In exchange for the short-term relief, Romo’s cap hit will increase by about $3.2 million over the next four years. His 2016 cap hit was slated to be $17.6 million, but will now bump up to $20.8 million. He will count toward the cap for $24.7 million in 2017, $25.2 million in 2018 and $23.7 million in 2019.

The savings will give the team the necessary cap room for a variety of offseason activities – namely, re-signing Rolando McClain, signing their 2015 draft picks and accounting for the bonuses worked into various contracts, such as McClain’s and Greg Hardy’s.

It would also free up some additional space for the Dallas Cowboys to pursue further moves in free agency, should they decide to.

Following the restructure, the Cowboys are sitting at about $12 million in cap space, after factoring in the McClain contract. All of that is subject to change, depending on the cost of upcoming draft picks, Hardy’s pending discipline from the NFL – not to mention any potential contract negotiations with Brandon Carr.

But for the time being, it does create some breathing room for the Dallas Cowboys cap situation.
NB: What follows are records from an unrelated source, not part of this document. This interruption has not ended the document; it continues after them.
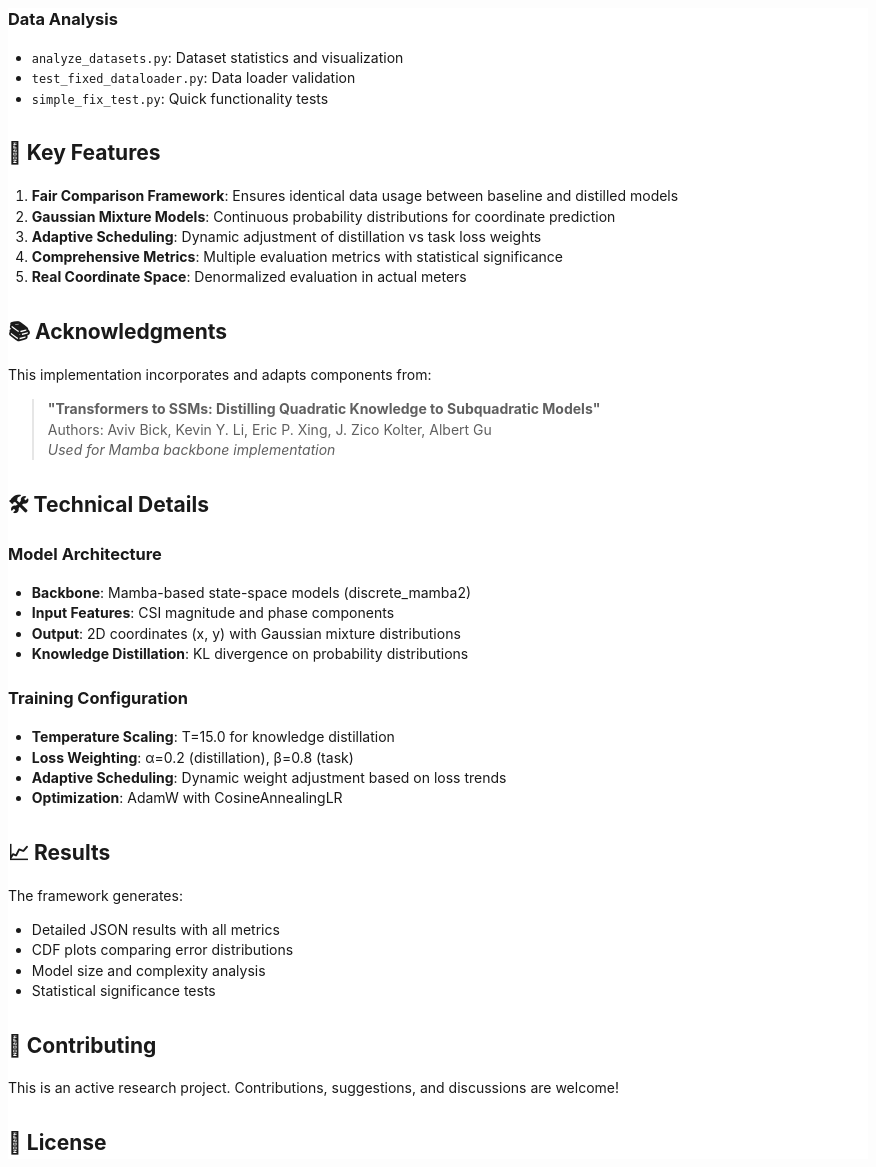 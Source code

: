 ### Data Analysis

- `analyze_datasets.py`: Dataset statistics and visualization
- `test_fixed_dataloader.py`: Data loader validation
- `simple_fix_test.py`: Quick functionality tests

## 🎯 Key Features

1. **Fair Comparison Framework**: Ensures identical data usage between baseline and distilled models
2. **Gaussian Mixture Models**: Continuous probability distributions for coordinate prediction
3. **Adaptive Scheduling**: Dynamic adjustment of distillation vs task loss weights
4. **Comprehensive Metrics**: Multiple evaluation metrics with statistical significance
5. **Real Coordinate Space**: Denormalized evaluation in actual meters

## 📚 Acknowledgments

This implementation incorporates and adapts components from:

> **"Transformers to SSMs: Distilling Quadratic Knowledge to Subquadratic Models"**  
> Authors: Aviv Bick, Kevin Y. Li, Eric P. Xing, J. Zico Kolter, Albert Gu  
> *Used for Mamba backbone implementation*

## 🛠️ Technical Details

### Model Architecture
- **Backbone**: Mamba-based state-space models (discrete_mamba2)
- **Input Features**: CSI magnitude and phase components
- **Output**: 2D coordinates (x, y) with Gaussian mixture distributions
- **Knowledge Distillation**: KL divergence on probability distributions

### Training Configuration
- **Temperature Scaling**: T=15.0 for knowledge distillation
- **Loss Weighting**: α=0.2 (distillation), β=0.8 (task)
- **Adaptive Scheduling**: Dynamic weight adjustment based on loss trends
- **Optimization**: AdamW with CosineAnnealingLR

## 📈 Results

The framework generates:
- Detailed JSON results with all metrics
- CDF plots comparing error distributions
- Model size and complexity analysis
- Statistical significance tests

## 🤝 Contributing

This is an active research project. Contributions, suggestions, and discussions are welcome!

## 📄 License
TOP-10 QB SALARIES: Cowboys get bargain the next 2-years with restructure


Over the next two seasons, Tony Romo will have a combined cap hit of approximately $35.8 million.

So which NFL quarterback is scheduled to cost his team the biggest chunk of cap space over the next two seasons?

That would be Saints QB Drew Brees, who is slated to count $53.8 million vs. New Orleans’ cap through the 2016 season ($26.4 million in 2015 and $27.4 million in 2016).

Without a restructured deal, Romo would have cost the Dallas Cowboys a combined $45.4 million over the next two seasons. That would have placed him second behind Brees among the top 10 QBs for combined cap space in 2015 and 2016.

As it is now, Romo is eighth on the list.

Here are the top 10 most costly quarterbacks and their cap hits for 2015 and 2016, according to watchdog website Spotrac.

  • Drew Brees, Saints: $26.4 million and $27.4 million. $53.8 million total.
  • Matt Ryan, Falcons: $19.5 million and $23.75 million. $43.25 million total.
  • Joe Flacco, Ravens: $14.55 million and $28.55 million. $43.1 million total.
  • Ben Roethlisberger, Steelers: $17,245,000 and $23,950,000. $41.195 million total.
  • Matthew Stafford, Lions: $17,721,250 and $22,500,000. $40.221 million total.
  • Peyton Manning, Broncos: $17.5 million and $21.5 million. $39 million total.
  • Aaron Rodgers, Packers: $18.25 million and 19.25 million.  $37.5 million total.
  • Tony Romo, Cowboys: $14,973,000 and $20,835,000. $35.8 million total.
  • Jay Cutler, Bears: $16.5 million and $17 million. $33.5 million total.
  • Alex Smith, Chiefs: $15.6 million and $17.8 million. $33.4 million total.